Lack of vitamin D may 'raise dementia risk'
People lacking in vitamin D have a higher risk of developing dementia report several media outlets, including BBC News and The Independent.
A study found people severely lacking in the sunshine vitamin were twice as likely to develop dementia and Alzheimer's disease compared with people with healthy levels (50nmol/l or more).
The findings are based on a study of more than 1,650 people aged 65 and above who were followed over a period of about six years to see if they developed dementia.
Researchers found the higher the vitamin D deficiency, the higher the risk of developing dementia and Alzheimer's disease.
They found severe vitamin D deficiency (less than 25nmol/l) is associated with approximately twice the risk of developing dementia or Alzheimer's disease.

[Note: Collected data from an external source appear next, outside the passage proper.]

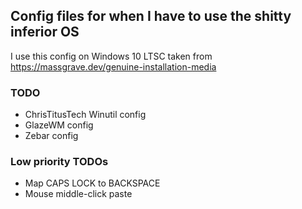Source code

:## Config files for when I have to use the shitty inferior OS
I use this config on Windows 10 LTSC taken from https://massgrave.dev/genuine-installation-media
### TODO
- ChrisTitusTech Winutil config
- GlazeWM config 
- Zebar config
### Low priority TODOs
- Map CAPS LOCK to BACKSPACE
- Mouse middle-click paste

Moderately low levels of vitamin D (between 25nmol/l and 50nmol/l) are associated with a 50% increase in risk.
This study was able to show an association between low levels of vitamin D and the risk of developing dementia. But it does not prove that vitamin D deficiency causes the disease.
Other factors that can increase the risk of developing dementia, including a poor diet, lack of activity and general poor health, can also cause a low vitamin D level.
More research is needed to establish whether eating vitamin D-rich foods, such as oily fish, or taking vitamin D supplements could delay or even prevent dementia.